Easter – Year B
This is a looser than usual connection to the lectionary.
Cities are extensions of individuals. There are patterns that occur. The boom-town phenomenon is one sort of city. Sometimes they develop more than their original impetus of economic mono-culture and continue, mostly not.
Cities with a long history have come and gone. How many Jerichos have archeologists found? Why does New Orleans stay functional? What will happen with Fargo when Canada rebounds another inch from its glacial compression and the Red River basin returns to a lake?
We might think about cities and migrations in terms of resurrection. After awhile cities fail and immigrants are incorporated into the genetics and other strata of a culture. There is a fading, a dying. But periodically there is a rebirth, a feast is re-established.

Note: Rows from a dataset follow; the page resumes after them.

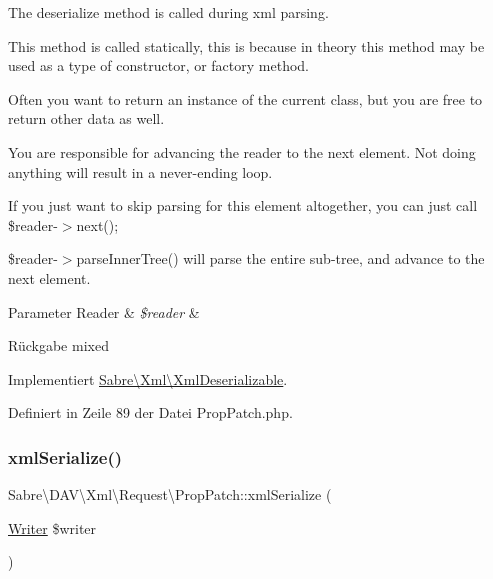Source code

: The deserialize method is called during xml parsing.

This method is called statically, this is because in theory this method may be used as a type of constructor, or factory method.

Often you want to return an instance of the current class, but you are free to return other data as well.

You are responsible for advancing the reader to the next element. Not doing anything will result in a never-\/ending loop.

If you just want to skip parsing for this element altogether, you can just call \$reader-\/$>$next();

\$reader-\/$>$parse\+Inner\+Tree() will parse the entire sub-\/tree, and advance to the next element.


\begin{DoxyParams}[1]{Parameter}
Reader & {\em \$reader} & \\
\hline
\end{DoxyParams}
\begin{DoxyReturn}{Rückgabe}
mixed 
\end{DoxyReturn}


Implementiert \mbox{\hyperlink{interface_sabre_1_1_xml_1_1_xml_deserializable_a19e0eca545b9a0d93f7d6b69085ade30}{Sabre\textbackslash{}\+Xml\textbackslash{}\+Xml\+Deserializable}}.



Definiert in Zeile 89 der Datei Prop\+Patch.\+php.

\mbox{\label{class_sabre_1_1_d_a_v_1_1_xml_1_1_request_1_1_prop_patch_a6387552bc8dabc8ba491ead0c84886ea}} 
\subsubsection{\texorpdfstring{xml\+Serialize()}{xmlSerialize()}}
{\footnotesize\ttfamily Sabre\textbackslash{}\+D\+A\+V\textbackslash{}\+Xml\textbackslash{}\+Request\textbackslash{}\+Prop\+Patch\+::xml\+Serialize (\begin{DoxyParamCaption}\item[{\mbox{\hyperlink{class_sabre_1_1_xml_1_1_writer}{Writer}}}]{\$writer }\end{DoxyParamCaption})}

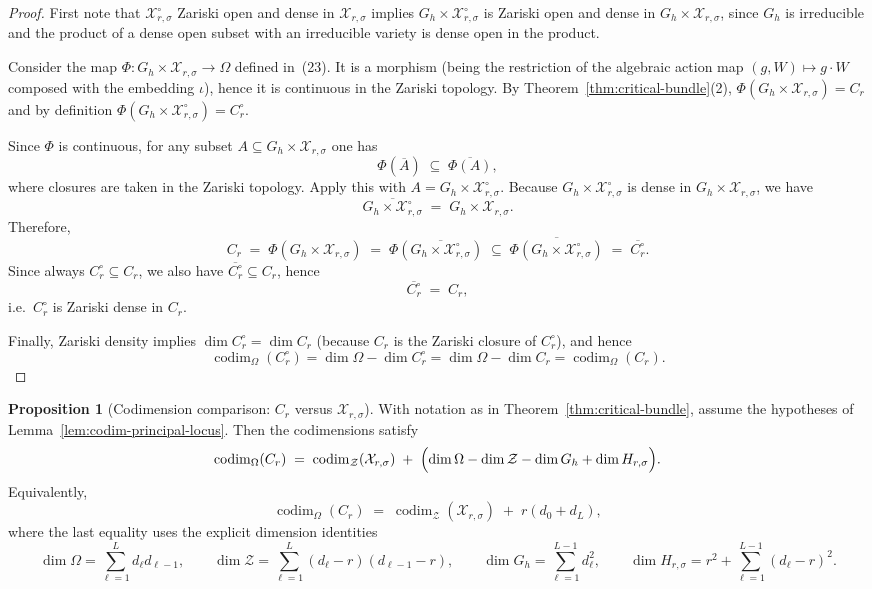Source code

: \documentclass{article}
\newcommand{\codim}{\operatorname{codim}}
\theoremstyle{definition}
\newtheorem{proposition}[theorem]{Proposition}
\begin{document}
\begin{proof}
First note that $\mathcal X_{r,\sigma}^{\circ}$ Zariski open and dense in $\mathcal X_{r,\sigma}$ implies
$G_h\times \mathcal X_{r,\sigma}^{\circ}$ is Zariski open and dense in $G_h\times \mathcal X_{r,\sigma}$, since $G_h$ is irreducible and
the product of a dense open subset with an irreducible variety is dense open in the product.

Consider the map $\Phi\colon G_h\times \mathcal X_{r,\sigma}\to \Omega$ defined in~\textup{(23)}. It is a morphism (being the restriction of the
algebraic action map $(g,W)\mapsto g\cdot W$ composed with the embedding $\iota$), hence it is continuous in the Zariski topology.
By Theorem~\ref{thm:critical-bundle}\textup{(2)}, $\Phi(G_h\times \mathcal X_{r,\sigma})=C_r$ and by definition
$\Phi(G_h\times \mathcal X_{r,\sigma}^{\circ})=C_r^{\circ}$.

Since $\Phi$ is continuous, for any subset $A\subseteq G_h\times \mathcal X_{r,\sigma}$ one has
\[
\Phi(\overline{A}) \;\subseteq\; \overline{\Phi(A)},
\]
where closures are taken in the Zariski topology. Apply this with $A=G_h\times \mathcal X_{r,\sigma}^{\circ}$.
Because $G_h\times \mathcal X_{r,\sigma}^{\circ}$ is dense in $G_h\times \mathcal X_{r,\sigma}$, we have
\[
\overline{G_h\times \mathcal X_{r,\sigma}^{\circ}} \;=\; G_h\times \mathcal X_{r,\sigma}.
\]
Therefore,
\[
C_r \;=\; \Phi(G_h\times \mathcal X_{r,\sigma})
\;=\; \Phi\!\left(\overline{G_h\times \mathcal X_{r,\sigma}^{\circ}}\right)
\;\subseteq\; \overline{\Phi(G_h\times \mathcal X_{r,\sigma}^{\circ})}
\;=\; \overline{C_r^{\circ}}.
\]
Since always $C_r^{\circ}\subseteq C_r$, we also have $\overline{C_r^{\circ}}\subseteq C_r$, hence
\[
\overline{C_r^{\circ}} \;=\; C_r,
\]
i.e.\ $C_r^{\circ}$ is Zariski dense in $C_r$.

Finally, Zariski density implies $\dim C_r^{\circ}=\dim C_r$ (because $C_r$ is the Zariski closure of $C_r^{\circ}$), and hence
\[
\codim_{\Omega}(C_r^{\circ})
= \dim\Omega - \dim C_r^{\circ}
= \dim\Omega - \dim C_r
= \codim_{\Omega}(C_r).
\]
\end{proof}
\begin{proposition}[Codimension comparison: $C_r$ versus $\mathcal X_{r,\sigma}$]
\label{prop:codim-Cr-vs-Xrsigma}
With notation as in Theorem~\ref{thm:critical-bundle}, assume the hypotheses of Lemma~\ref{lem:codim-principal-locus}.
Then the codimensions satisfy
\begin{equation}\label{eq:codim-Cr-vs-Xrsigma}
\codim_{\Omega}(C_r)
\;=\;
\codim_{\mathcal Z}(\mathcal X_{r,\sigma})
\;+\;
\Bigl(\dim\Omega-\dim\mathcal Z-\dim G_h+\dim H_{r,\sigma}\Bigr).
\end{equation}
Equivalently,
\[
\codim_{\Omega}(C_r)
\;=\;
\codim_{\mathcal Z}(\mathcal X_{r,\sigma})
\;+\;
r(d_0+d_L),
\]
where the last equality uses the explicit dimension identities
\[
\dim\Omega=\sum_{\ell=1}^L d_\ell d_{\ell-1},\qquad
\dim\mathcal Z=\sum_{\ell=1}^L (d_\ell-r)(d_{\ell-1}-r),\qquad
\dim G_h=\sum_{\ell=1}^{L-1} d_\ell^2,\qquad
\dim H_{r,\sigma}=r^2+\sum_{\ell=1}^{L-1}(d_\ell-r)^2.
\]
\end{proposition}
\end{document}
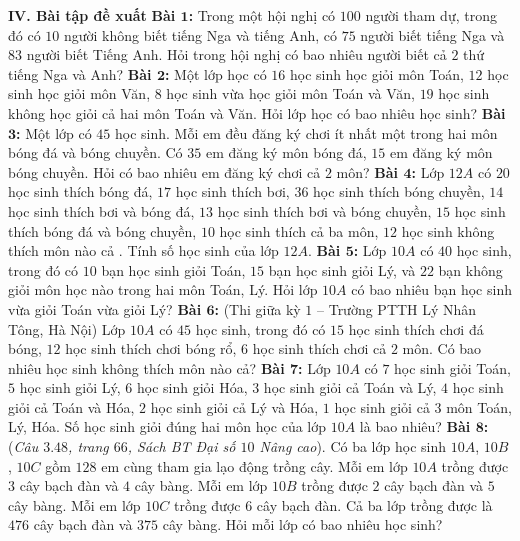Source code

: \begin{multicols}{2}
	\textbf{\color{diendantoanhoc}IV. Bài tập đề xuất}
	\vskip 0.1cm
	\textbf{\color{diendantoanhoc}Bài $\pmb1$:} Trong một hội nghị có $100$ người tham dự, trong đó có $10$ người không biết tiếng Nga và tiếng Anh, có $75$ người biết tiếng Nga và $83$ người biết Tiếng Anh. Hỏi trong hội nghị có bao nhiêu người biết cả $2$ thứ tiếng Nga và Anh?
	\vskip 0.1cm
	\textbf{\color{diendantoanhoc}Bài $\pmb2$:} Một lớp học có $16$ học sinh học giỏi môn Toán, $12$ học sinh học giỏi môn Văn, $8$ học sinh vừa học giỏi môn Toán và Văn, $19$ học sinh không học giỏi cả hai môn Toán và Văn. Hỏi lớp học có bao nhiêu học sinh?
	\vskip 0.1cm
	\textbf{\color{diendantoanhoc}Bài $\pmb3$:} Một lớp có $45$ học sinh. Mỗi em đều đăng ký chơi ít nhất một trong hai môn bóng đá và bóng chuyền. Có $35$ em đăng ký môn bóng đá, $15$ em đăng ký môn bóng chuyền. Hỏi có bao nhiêu em đăng ký chơi cả $2$ môn?
	\vskip 0.1cm
	\textbf{\color{diendantoanhoc}Bài $\pmb4$:} Lớp $12A$ có $20$ học sinh thích bóng đá, $17$ học sinh thích bơi, $36$ học sinh thích bóng chuyền, $14$ học sinh thích bơi và bóng đá, $13$ học sinh thích bơi và bóng chuyền, $15$ học sinh thích bóng đá và bóng chuyền, $10$ học sinh thích cả ba môn, $12$ học sinh không thích môn nào cả . Tính số học sinh của lớp $12A$.
	\vskip 0.1cm
	\textbf{\color{diendantoanhoc}Bài $\pmb5$:} Lớp $10A$ có $40$ học sinh, trong đó có $10$ bạn học sinh giỏi Toán, $15$ bạn học sinh giỏi Lý, và $22$ bạn không giỏi môn học nào trong hai môn Toán, Lý. Hỏi lớp $10A$ có bao nhiêu bạn học sinh vừa giỏi Toán vừa giỏi Lý?
	\vskip 0.1cm
	\textbf{\color{diendantoanhoc}Bài $\pmb6$:} (Thi giữa kỳ $1$ -- Trường PTTH Lý Nhân Tông, Hà Nội) Lớp $10A$ có $45$ học sinh, trong đó có $15$ học sinh thích chơi đá bóng, $12$ học sinh thích chơi bóng rổ, $6$ học sinh thích chơi cả $2$ môn. Có bao nhiêu học sinh không thích môn nào cả?
	\vskip 0.1cm
	\textbf{\color{diendantoanhoc}Bài $\pmb7$:} Lớp $10A$ có $7$ học sinh giỏi Toán, $5$ học sinh giỏi Lý, $6$ học sinh giỏi Hóa, $3$ học sinh giỏi cả Toán và Lý, $4$ học sinh giỏi cả Toán và Hóa, $2$ học sinh giỏi cả Lý và Hóa, $1$ học sinh giỏi cả $3$ môn Toán, Lý, Hóa. Số học sinh giỏi đúng hai môn học của lớp $10A$ là bao nhiêu?
	\vskip 0.1cm
	\textbf{\color{diendantoanhoc}Bài $\pmb8$:} (\textit{Câu $3.48$, trang $66$, Sách BT Đại số $10$ Nâng cao}). Có ba lớp học sinh $10A$, $10B$, $10C$ gồm $128$ em cùng tham gia lạo động trồng cây. Mỗi em lớp $10A$ trồng được $3$ cây bạch đàn và $4$ cây bàng. Mỗi em lớp $10B$ trồng được $2$ cây bạch đàn và $5$ cây bàng. Mỗi em lớp $10C$ trồng được $6$ cây bạch đàn. Cả ba lớp trồng được là $476$ cây bạch đàn và $375$ cây bàng. Hỏi mỗi lớp có bao nhiêu học sinh?

\end{multicols}
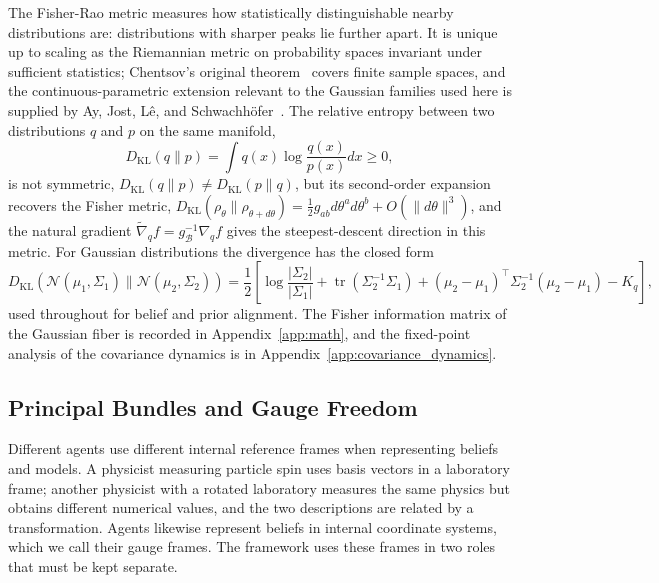 \documentclass[11pt]{article}
\begin{document}
The Fisher-Rao metric measures how statistically distinguishable nearby distributions are: distributions with sharper peaks lie further apart. It is unique up to scaling as the Riemannian metric on probability spaces invariant under sufficient statistics; Chentsov's original theorem~\cite{Cencov1982} covers finite sample spaces, and the continuous-parametric extension relevant to the Gaussian families used here is supplied by Ay, Jost, L\^{e}, and Schwachh\"{o}fer~\cite{AyJostLeSchwachhofer2017}. The relative entropy between two distributions $q$ and $p$ on the same manifold,
\begin{equation}
D_{\mathrm{KL}}(q \| p) = \int q(x) \log\frac{q(x)}{p(x)} dx \geq 0,
\end{equation}
is not symmetric, $D_{\mathrm{KL}}(q \| p) \neq D_{\mathrm{KL}}(p \| q)$, but its second-order expansion recovers the Fisher metric, $D_{\mathrm{KL}}(\rho_\theta \| \rho_{\theta+d\theta}) = \tfrac{1}{2} g_{ab} d\theta^a d\theta^b + O(\|d\theta\|^3)$, and the natural gradient $\tilde{\nabla}_q f = g^{-1}_{\mathcal{B}} \nabla_q f$ gives the steepest-descent direction in this metric. For Gaussian distributions the divergence has the closed form
\begin{equation}
D_{\mathrm{KL}}(\mathcal{N}(\mu_1, \Sigma_1) \| \mathcal{N}(\mu_2, \Sigma_2)) = \frac{1}{2}\left[\log\frac{|\Sigma_2|}{|\Sigma_1|} + \operatorname{tr}(\Sigma_2^{-1}\Sigma_1) + (\mu_2 - \mu_1)^\top\Sigma_2^{-1}(\mu_2 - \mu_1) - K_q\right],
\label{eq:gaussian_kl}
\end{equation}
used throughout for belief and prior alignment. The Fisher information matrix of the Gaussian fiber is recorded in Appendix~\ref{app:math}, and the fixed-point analysis of the covariance dynamics is in Appendix~\ref{app:covariance_dynamics}.

\subsection{Principal Bundles and Gauge Freedom}
\label{sec:agents_as_sections}

Different agents use different internal reference frames when representing beliefs and models. A physicist measuring particle spin uses basis vectors in a laboratory frame; another physicist with a rotated laboratory measures the same physics but obtains different numerical values, and the two descriptions are related by a transformation. Agents likewise represent beliefs in internal coordinate systems, which we call their gauge frames. The framework uses these frames in two roles that must be kept separate.
\end{document}
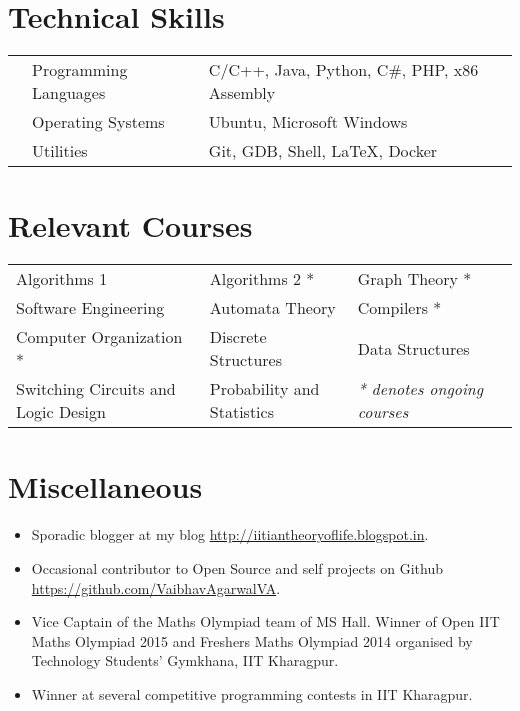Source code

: \documentclass[11pt,a4paper]{moderncv}
\begin{document}
\section*{Technical Skills}
\begin{tabular}{L{0.05cm} L{5cm} l}
  &Programming Languages      &C/C++, Java, Python, C\#, PHP, x86 Assembly\\
  &Operating Systems	        &Ubuntu, Microsoft Windows\\
  &Utilities                  &Git, GDB, Shell, \LaTeX, Docker\\
\end{tabular}

\section*{Relevant Courses}
\begin{tabular}{L{7.2cm} L{6.0cm} L{5.6cm}l}
  Algorithms 1 & Algorithms 2 * &
  Graph Theory * \\  Software Engineering & Automata Theory &  Compilers * \\
  Computer Organization *  & Discrete Structures & Data Structures\\
  Switching Circuits and Logic Design &
  Probability and Statistics & \textit{* denotes ongoing courses} \\
\end{tabular}

\section*{Miscellaneous}
\begin{itemize}
  \item Sporadic blogger at my blog \url{http://iitiantheoryoflife.blogspot.in}.
  \item Occasional contributor to Open Source and self projects on Github
    \url{https://github.com/VaibhavAgarwalVA}.
  \item Vice Captain of the Maths Olympiad team of MS Hall. Winner of Open IIT Maths Olympiad 2015 and Freshers Maths Olympiad 2014 organised by Technology Students' Gymkhana, IIT Kharagpur.
  \item Winner at several competitive programming contests in IIT Kharagpur.  
\end{itemize}
\end{document}
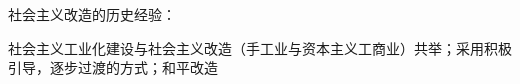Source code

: \begin{notation}
    社会主义改造的历史经验：

    社会主义工业化建设与社会主义改造（手工业与资本主义工商业）共举；采用积极引导，逐步过渡的方式；和平改造
\end{notation}  
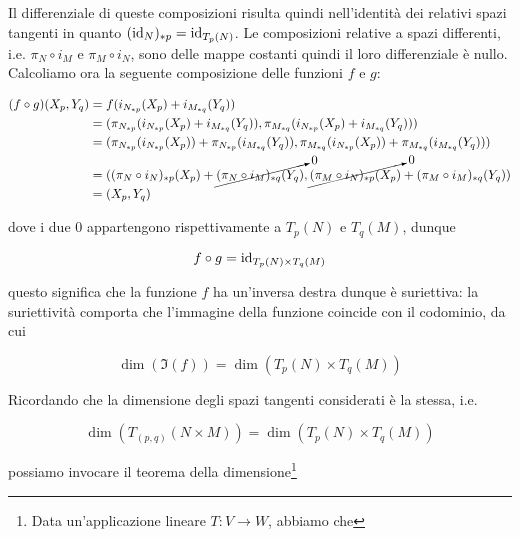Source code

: {Il differenziale di queste composizioni risulta quindi nell'identità dei relativi spazi tangenti in quanto $ (\operatorname{id}_{N})_{*p} = \operatorname{id}_{T_{p}(N)} $. Le composizioni relative a spazi differenti, i.e. $ \pi_{N} \circ i_{M} $ e $ \pi_{M} \circ i_{N} $, sono delle mappe costanti quindi il loro differenziale è nullo. \\
Calcoliamo ora la seguente composizione delle funzioni $ f $ e $ g $:

\begin{align}
	\begin{split}
		(f \circ g) (X_{p}, Y_{q}) &= f ( i_{N_{*p}} (X_{p}) + i_{M_{*q}} (Y_{q}) ) \\
		&= (\pi_{N_{*p}} ( i_{N_{*p}} (X_{p}) + i_{M_{*q}} (Y_{q}) ), \pi_{M_{*q}} ( i_{N_{*p}} (X_{p}) + i_{M_{*q}} (Y_{q}) )) \\
		&= (\pi_{N_{*p}} ( i_{N_{*p}} (X_{p}) ) + \pi_{N_{*p}} ( i_{M_{*q}} (Y_{q}) ), \pi_{M_{*q}} ( i_{N_{*p}} (X_{p})) + \pi_{M_{*q}} ( i_{M_{*q}} (Y_{q}) )) \\
		&= ((\pi_{N} \circ i_{N})_{*p} (X_{p}) + \cancelto{0}{ (\pi_{N} \circ i_{M})_{*q} (Y_{q}) }, \cancelto{0}{ (\pi_{M} \circ i_{N})_{*p} (X_{p}) } + (\pi_{M} \circ i_{M})_{*q} (Y_{q}) ) \\
		&=(X_{p}, Y_{q})
	\end{split}
\end{align}

dove i due $ 0 $ appartengono rispettivamente a $ T_{p}(N) $ e $ T_{q}(M) $, dunque

\begin{equation}
	f \circ g = \operatorname{id}_{T_{p}(N) \times T_{q}(M)}
\end{equation}

questo significa che la funzione $ f $ ha un'inversa destra dunque è suriettiva: la suriettività comporta che l'immagine della funzione coincide con il codominio, da cui

\begin{equation}
	\dim(\Im(f)) = \dim(T_{p}(N) \times T_{q}(M))
\end{equation}

Ricordando che la dimensione degli spazi tangenti considerati è la stessa, i.e.

\begin{equation}
	\dim(T_{(p,q)}(N \times M)) = \dim(T_{p}(N) \times T_{q}(M))
\end{equation}

possiamo invocare il teorema della dimensione\footnote{%
	Data un'applicazione lineare $ T : V \to W $, abbiamo che
	
}}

Waiting and salvation seem to be on unaligned sine waves. Even were they synchronized there would still be a waiting and a fulfillment. It is obvious that death has not been swallowed up – see to what lengths the church and individuals will go to deny death and set up protections against death. Somehow we keep thinking that G*D really will defeat death once and for all. This rings false from the beginning. Just try to imagine any vitality in a creation without death or G*D without Death – soon implacable stasis, a state worse than death, sets in.
It is this reality of death that leads us, time and again, to a gift of resurrection, not its surety. We all like a next breath too much to look forward to resurrection being a gift and not a given. For all our preaching about Easter qua Easter, Good Friday still is its straight-man. Without Good Friday, Easter's punch-line wouldn't ring true.